Revolts

vladconnery

Chieftain
Joined
Oct 25, 2006
Messages
1
I keep running into problems with revolts after I take over a city. How do I fix this? I am playing on Noble. I have yet to win at this level but this is one of the kinks I need to work out in my game plan. Any help is appreciated.

Thanks:goodjob:
 
There are 2 kinds of revolts :
1) when you capture a city
2) when your city is under cultural pressure

1) you can stop the revolt with a great artist, or just wait until it's over. It's longer for a big city, but all things have an end ;)

2) When you're city is less than 50% of your culture, it may flip to the dominant culture. Before flipping, it will go into revolt.
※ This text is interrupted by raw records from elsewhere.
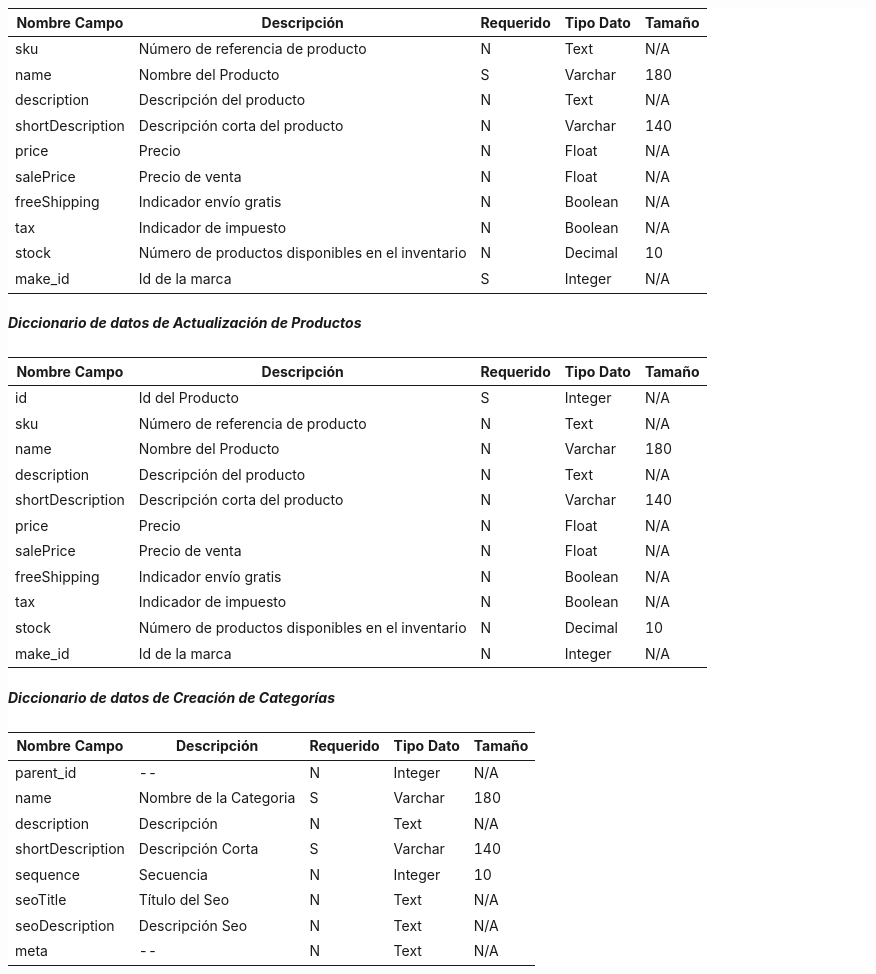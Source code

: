 | Nombre Campo | Descripción | Requerido | Tipo Dato | Tamaño |
|----|----|----|----|----|
| sku | Número de referencia de producto | N | Text | N/A |
| name | Nombre del Producto | S | Varchar | 180 |
| description | Descripción del producto | N | Text | N/A |
| shortDescription | Descripción corta del producto | N | Varchar | 140 |
| price | Precio | N | Float | N/A |
| salePrice | Precio de venta | N | Float | N/A |
| freeShipping | Indicador envío gratis | N | Boolean | N/A |
| tax | Indicador de impuesto | N | Boolean | N/A |
| stock | Número de productos disponibles en el inventario | N | Decimal | 10 |
| make_id | Id de la marca | S | Integer | N/A |

<a name="id-datosActPro"></a>
##### Diccionario de datos de Actualización de Productos

| Nombre Campo | Descripción | Requerido | Tipo Dato | Tamaño |
|----|----|----|----|----|
| id | Id del Producto | S | Integer | N/A |
| sku | Número de referencia de producto | N | Text | N/A |
| name | Nombre del Producto | N | Varchar | 180 |
| description | Descripción del producto | N | Text | N/A |
| shortDescription | Descripción corta del producto | N | Varchar | 140 |
| price | Precio | N | Float |  N/A |
| salePrice | Precio de venta | N | Float | N/A |
| freeShipping | Indicador envío gratis | N | Boolean | N/A |
| tax | Indicador de impuesto | N | Boolean | N/A |
| stock | Número de productos disponibles en el inventario | N | Decimal | 10 |
| make_id | Id de la marca | N | Integer | N/A |

<a name="id-datosCreCat"></a>
##### Diccionario de datos de Creación de Categorías

| Nombre Campo | Descripción | Requerido | Tipo Dato | Tamaño |
|----|----|----|----|----|
| parent_id | -- | N | Integer | N/A |
| name | Nombre de la Categoria | S | Varchar | 180 |
| description | Descripción | N | Text | N/A |
| shortDescription | Descripción Corta | S | Varchar | 140 |
| sequence | Secuencia | N | Integer | 10 |
| seoTitle | Título del Seo | N | Text | N/A |
| seoDescription | Descripción Seo | N | Text | N/A |
| meta | -- | N | Text | N/A |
It may go into revolt and not flip.
What happens?
You captured a city.
You sued for peace.
=>The captured city is under cultural pressure from the other cities of the previous owner.
This city won't flip (no backflipping to previous owner), but it can go into revolt often (all the time in fact).
What can you do? get your own culture or remove/capture the neighbouring cities that pressure your city.
 
It is almost impossible to get enough culture in a newly captured city (if it is Middle Ages or later). If you work really hard at culture, you can sometimes get half of the fat cross -- this makes it difficult for the city reach its full potential. The only real solution to this problem, IMO, is to get rid of the city or cities that are exerting the cultural pressure.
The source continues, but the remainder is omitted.